I simply fell in love with the Cote d'Azur, and I got to know the fine people who ran a Grand Hotel which became what they called my home away from home. I explored the famous Riviera landmarks and the not-so-known little villages, as well as the enticing food markets and local restaurants. Then I started digging into the history of the Cannes Film Festival, and, lo and behold, I stumbled over a nugget of history that was "hiding in plain sight" which inspired me to write my novel, The Girl from the Grand Hotel.

I learned that, while most people assume that the very first Festival de Cannes was the 1946 one, actually, the whole thing began in 1939. That summer, boatloads of big-name Hollywood stars arrived for the pre-opening festivities, and they ensconced themselves in the very best hotels, making the spectacular Cote d'Azur even more sensational. The festival's opening night was September 1, 1939 -which just happened to be the infamous date that Hitler launched the second World War! So everybody scurried home, and the famed first Cannes Film Festival was cancelled.

My imagination was all fired up by now, and as I began writing The Girl from the Grand Hotel I envisioned an American girl just out of college named Annabel, who takes a summer job with her French uncle, the manager of a Grand Hotel just like the real one that I love. My heroine must contend with volatile Hollywood guests, including a mysterious screenwriter, a handsome leading man . . . and, Nazi spies! I had great fun writing about all the 1930s movie stars who pop up in the novel, and having Annabel try to figure out who-was-who hiding behind those fashionable sunglasses.

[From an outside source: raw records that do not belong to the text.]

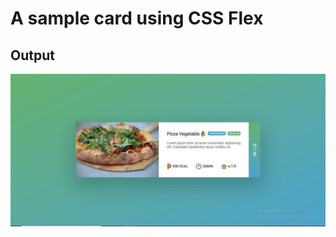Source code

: # A sample card using CSS Flex

## Output
![Code snippet output](https://github.com/karlmarxmanzano/code-snippet-css-flex/blob/master/CARD.JPG?raw=true)
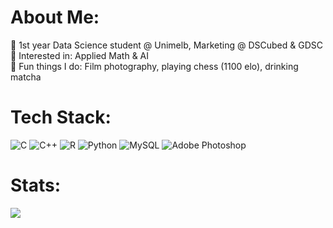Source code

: # About Me:
🤍 1st year Data Science student @ Unimelb, Marketing @ DSCubed & GDSC <br>🤍 Interested in: Applied Math & AI<br>🤍 Fun things I do: Film photography, playing chess (1100 elo), drinking matcha


# Tech Stack:
![C](https://img.shields.io/badge/c-%2300599C.svg?style=flat-square&logo=c&logoColor=white) ![C++](https://img.shields.io/badge/c++-%2300599C.svg?style=flat-square&logo=c%2B%2B&logoColor=white) ![R](https://img.shields.io/badge/r-%23276DC3.svg?style=flat-square&logo=r&logoColor=white) ![Python](https://img.shields.io/badge/python-3670A0?style=flat-square&logo=python&logoColor=ffdd54) ![MySQL](https://img.shields.io/badge/mysql-4479A1.svg?style=flat-square&logo=mysql&logoColor=white) ![Adobe Photoshop](https://img.shields.io/badge/adobe%20photoshop-%2331A8FF.svg?style=flat-square&logo=adobe%20photoshop&logoColor=white)

# Stats:
![](https://github-readme-stats.vercel.app/api?username=chi-n-nguyen&theme=cobalt&hide_border=false&include_all_commits=true&count_private=true)<br/>
<!-- Proudly created with GPRM ( https://gprm.itsvg.in ) -->

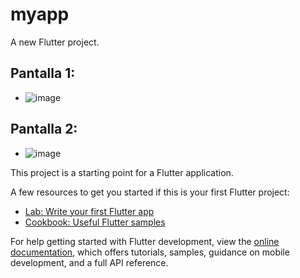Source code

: # myapp

A new Flutter project.

## Pantalla 1:
- ![image](https://github.com/user-attachments/assets/c22249a4-5665-49e4-9c04-104197c54124)
## Pantalla 2:
- ![image](https://github.com/user-attachments/assets/85709ec5-932f-4ee9-beef-750cd726ec60)


This project is a starting point for a Flutter application.

A few resources to get you started if this is your first Flutter project:

- [Lab: Write your first Flutter app](https://docs.flutter.dev/get-started/codelab)
- [Cookbook: Useful Flutter samples](https://docs.flutter.dev/cookbook)

For help getting started with Flutter development, view the
[online documentation](https://docs.flutter.dev/), which offers tutorials,
samples, guidance on mobile development, and a full API reference.
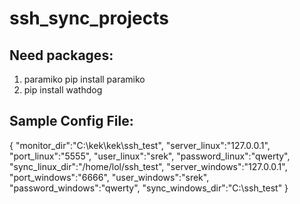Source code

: # ssh_sync_projects

## Need packages:
1. paramiko
		pip install paramiko
2.  pip install wathdog

## Sample Config File:
  {
    "monitor_dir":"C:\\kek\\kek\\ssh_test",
    "server_linux":"127.0.0.1",
    "port_linux":"5555",
    "user_linux":"srek",
    "password_linux":"qwerty",
    "sync_linux_dir":"/home/lol/ssh_test",
    "server_windows":"127.0.0.1",
    "port_windows":"6666",
    "user_windows":"srek",
    "password_windows":"qwerty",
    "sync_windows_dir":"C:\\ssh_test"
  }


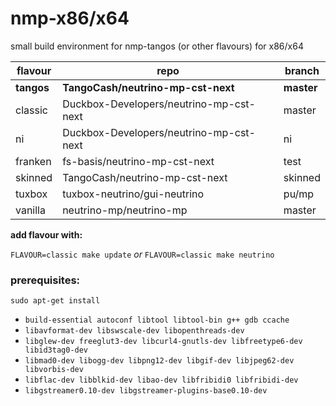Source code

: # nmp-x86/x64
small build environment for nmp-tangos (or other flavours) for x86/x64

| flavour | repo | branch |
|---|---|---|
|**tangos**|**TangoCash/neutrino-mp-cst-next**|**master**|
|classic|Duckbox-Developers/neutrino-mp-cst-next|master|
|ni|Duckbox-Developers/neutrino-mp-cst-next|ni|
|franken|fs-basis/neutrino-mp-cst-next|test|
|skinned|TangoCash/neutrino-mp-cst-next|skinned|
|tuxbox|tuxbox-neutrino/gui-neutrino|pu/mp|
|vanilla|neutrino-mp/neutrino-mp|master|

**add flavour with:**

`FLAVOUR=classic make update`
_or_
`FLAVOUR=classic make neutrino`

### prerequisites:

`sudo apt-get install`
- `build-essential autoconf libtool libtool-bin g++ gdb ccache`
- `libavformat-dev libswscale-dev libopenthreads-dev`
- `libglew-dev freeglut3-dev libcurl4-gnutls-dev libfreetype6-dev libid3tag0-dev`
- `libmad0-dev libogg-dev libpng12-dev libgif-dev libjpeg62-dev libvorbis-dev`
- `libflac-dev libblkid-dev libao-dev libfribidi0 libfribidi-dev`
- `libgstreamer0.10-dev libgstreamer-plugins-base0.10-dev`


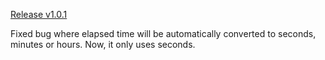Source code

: [Release v1.0.1](https://github.com/yusuzech/timeR/releases/tag/v1.0.1)

Fixed bug where elapsed time will be automatically converted to seconds, minutes or hours. Now, it only uses seconds.

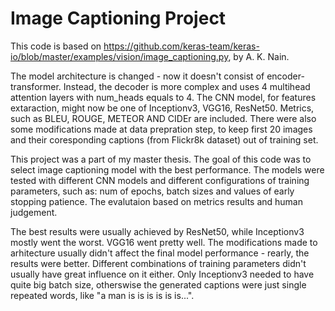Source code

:# Image Captioning Project
This code is based on https://github.com/keras-team/keras-io/blob/master/examples/vision/image_captioning.py, by A. K. Nain.

The model architecture is changed - now it doesn't consist of encoder-transformer. Instead, the decoder is more complex and uses 4 multihead attention layers with num_heads equals to 4.
The CNN model, for features extaraction, might now be one of Inceptionv3, VGG16, ResNet50.
Metrics, such as BLEU, ROUGE, METEOR AND CIDEr are included. 
There were also some modifications made at data prepration step, to keep first 20 images and their coresponding captions (from Flickr8k dataset) out of training set.

This project was a part of my master thesis. The goal of this code was to select image captioning model with the best performance. The models were tested with different CNN models and different configurations of training parameters, such as: num of epochs, batch sizes and values of early stopping patience. The evalutaion based on metrics results and human judgement.

The best results were usually achieved by ResNet50, while Inceptionv3 mostly went the worst. VGG16 went pretty well. The modifications made to arhitecture usually didn't affect the final model performance - rearly, the results were better. Different combinations of training parameters didn't usually have great influence on it either. Only Inceptionv3 needed to have quite big batch size, otherswise the generated captions were just single repeated words, like "a man is is is is is is...".
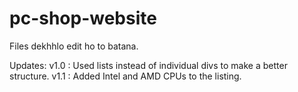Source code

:# pc-shop-website

Files dekhhlo edit ho to batana.

Updates:
	v1.0 : Used lists instead of individual divs to make a better structure.
	v1.1 : Added Intel and AMD CPUs to the listing.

For my research I also went high up into the Riviera's mountains to find a little secret village that became the setting for a romantic scene in The Girl from the Grand Hotel. Nearby was a scary-looking military fort that was part of the Maginot Line, which was supposed to be France's first line of defense against invading armies. That fort also figures in a pivotal scene of my novel.

And now that I've gotten film offers, we're all having a great debate about which actors should play the lead roles. Several people have said that Ryan Gosling should take the role of F. Scott Fitzgerald, and I've always thought that Scott is the real hero of The Girl from the Grand Hotel. But others say Gosling should play the part of Jack Cabot, the sexy matinee idol that my heroine falls in love with. But Jack is having an affair with a glamorous Garbo-like actress named Téa Marlo. Some say that Margot Robbie should definitely play the sensuous Téa, but others say maybe it should be Taylor Swift! And who should play Annabel Faucon, the very girl from the Grand Hotel? Should it be, as some suggested, Emma Stone?

I'm open to casting suggestions, once you've read The Girl from the Grand Hotel.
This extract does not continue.